**What to do:** Search the entries for lines that contain the word "before", and report each one found.

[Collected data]

━━━━━━━━━━━━━━━━

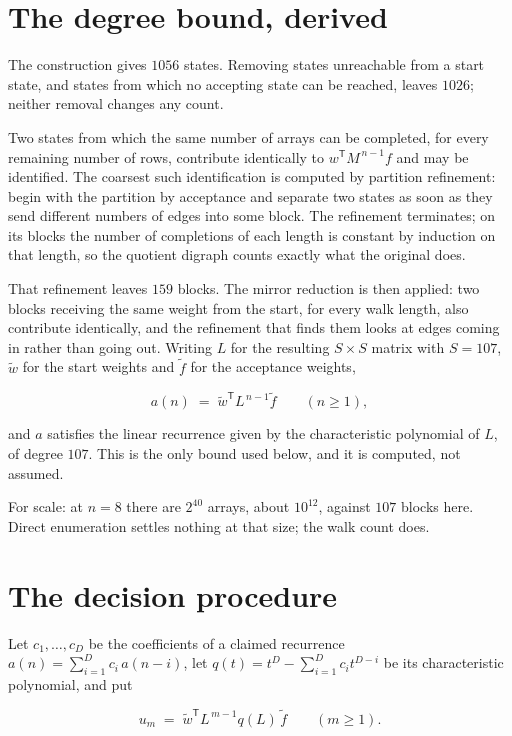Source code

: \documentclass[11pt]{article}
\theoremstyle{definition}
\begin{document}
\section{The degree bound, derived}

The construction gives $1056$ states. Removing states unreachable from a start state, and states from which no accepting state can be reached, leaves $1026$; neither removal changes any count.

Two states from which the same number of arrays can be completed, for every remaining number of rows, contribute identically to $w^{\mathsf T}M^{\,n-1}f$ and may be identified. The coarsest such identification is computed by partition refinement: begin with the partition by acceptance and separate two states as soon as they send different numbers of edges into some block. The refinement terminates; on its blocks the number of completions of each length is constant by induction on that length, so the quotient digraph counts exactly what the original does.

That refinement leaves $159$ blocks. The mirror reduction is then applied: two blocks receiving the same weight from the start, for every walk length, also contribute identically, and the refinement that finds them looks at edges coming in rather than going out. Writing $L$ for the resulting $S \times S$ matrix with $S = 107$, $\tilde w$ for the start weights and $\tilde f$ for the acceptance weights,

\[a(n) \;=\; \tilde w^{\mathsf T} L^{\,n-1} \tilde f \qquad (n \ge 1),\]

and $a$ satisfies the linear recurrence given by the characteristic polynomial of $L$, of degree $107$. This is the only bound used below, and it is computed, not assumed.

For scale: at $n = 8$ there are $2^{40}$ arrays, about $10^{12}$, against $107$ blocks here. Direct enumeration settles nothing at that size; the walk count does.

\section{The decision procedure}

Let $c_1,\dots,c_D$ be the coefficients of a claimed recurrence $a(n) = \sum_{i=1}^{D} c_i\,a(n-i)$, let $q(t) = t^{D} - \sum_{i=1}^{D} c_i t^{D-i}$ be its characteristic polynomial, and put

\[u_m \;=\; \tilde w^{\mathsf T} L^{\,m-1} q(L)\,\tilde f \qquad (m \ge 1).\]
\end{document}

━━━━━━━━━━━━━━━━

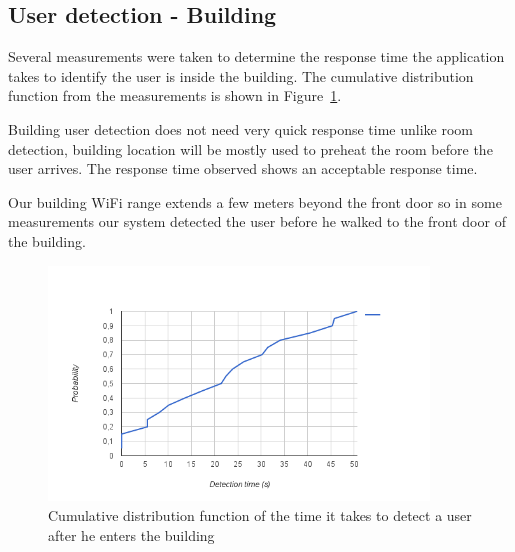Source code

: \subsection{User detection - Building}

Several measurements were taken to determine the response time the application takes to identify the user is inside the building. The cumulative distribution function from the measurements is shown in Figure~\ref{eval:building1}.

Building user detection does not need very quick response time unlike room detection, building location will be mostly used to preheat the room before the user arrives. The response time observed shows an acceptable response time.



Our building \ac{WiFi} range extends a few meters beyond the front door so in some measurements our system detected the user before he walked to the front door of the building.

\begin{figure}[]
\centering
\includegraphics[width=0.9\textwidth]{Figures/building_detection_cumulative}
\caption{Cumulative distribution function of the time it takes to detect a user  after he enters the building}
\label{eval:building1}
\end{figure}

━━━━━━━━━━━━━━━━

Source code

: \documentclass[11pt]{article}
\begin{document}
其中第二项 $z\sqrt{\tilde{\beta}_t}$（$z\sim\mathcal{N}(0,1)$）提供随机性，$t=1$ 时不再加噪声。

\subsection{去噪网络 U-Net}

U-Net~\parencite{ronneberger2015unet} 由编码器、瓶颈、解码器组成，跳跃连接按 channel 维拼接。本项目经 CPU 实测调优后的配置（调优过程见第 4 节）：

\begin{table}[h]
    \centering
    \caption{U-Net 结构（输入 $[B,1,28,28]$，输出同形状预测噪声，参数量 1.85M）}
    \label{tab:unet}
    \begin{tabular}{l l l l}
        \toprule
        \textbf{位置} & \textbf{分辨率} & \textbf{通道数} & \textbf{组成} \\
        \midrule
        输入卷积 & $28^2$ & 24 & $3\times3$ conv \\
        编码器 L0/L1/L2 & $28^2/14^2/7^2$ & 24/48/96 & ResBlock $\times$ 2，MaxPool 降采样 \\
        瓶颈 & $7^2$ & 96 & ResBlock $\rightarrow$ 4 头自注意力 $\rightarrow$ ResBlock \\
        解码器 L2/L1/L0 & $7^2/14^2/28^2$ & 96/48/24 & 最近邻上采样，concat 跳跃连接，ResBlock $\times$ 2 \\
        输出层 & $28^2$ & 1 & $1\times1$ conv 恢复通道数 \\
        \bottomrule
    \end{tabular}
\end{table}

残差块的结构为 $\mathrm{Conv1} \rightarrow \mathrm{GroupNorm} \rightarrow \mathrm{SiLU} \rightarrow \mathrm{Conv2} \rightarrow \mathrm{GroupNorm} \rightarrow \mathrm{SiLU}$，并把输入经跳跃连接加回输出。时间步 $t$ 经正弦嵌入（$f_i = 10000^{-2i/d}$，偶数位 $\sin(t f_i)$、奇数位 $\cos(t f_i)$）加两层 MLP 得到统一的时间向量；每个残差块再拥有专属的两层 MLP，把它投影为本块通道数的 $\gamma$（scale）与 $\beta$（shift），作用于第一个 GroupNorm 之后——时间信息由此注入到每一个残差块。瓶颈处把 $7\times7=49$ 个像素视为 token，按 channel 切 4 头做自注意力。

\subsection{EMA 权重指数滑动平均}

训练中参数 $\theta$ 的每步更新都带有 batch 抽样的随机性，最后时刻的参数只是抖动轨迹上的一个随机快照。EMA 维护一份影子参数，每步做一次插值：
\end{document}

━━━━━━━━━━━━━━━━

**Solution for this exercise:**
Building user detection does not need very quick response time unlike room detection, building location will be mostly used to preheat the room before the user arrives. The response time observed shows an acceptable response time.
Our building \ac{WiFi} range extends a few meters beyond the front door so in some measurements our system detected the user before he walked to the front door of the building.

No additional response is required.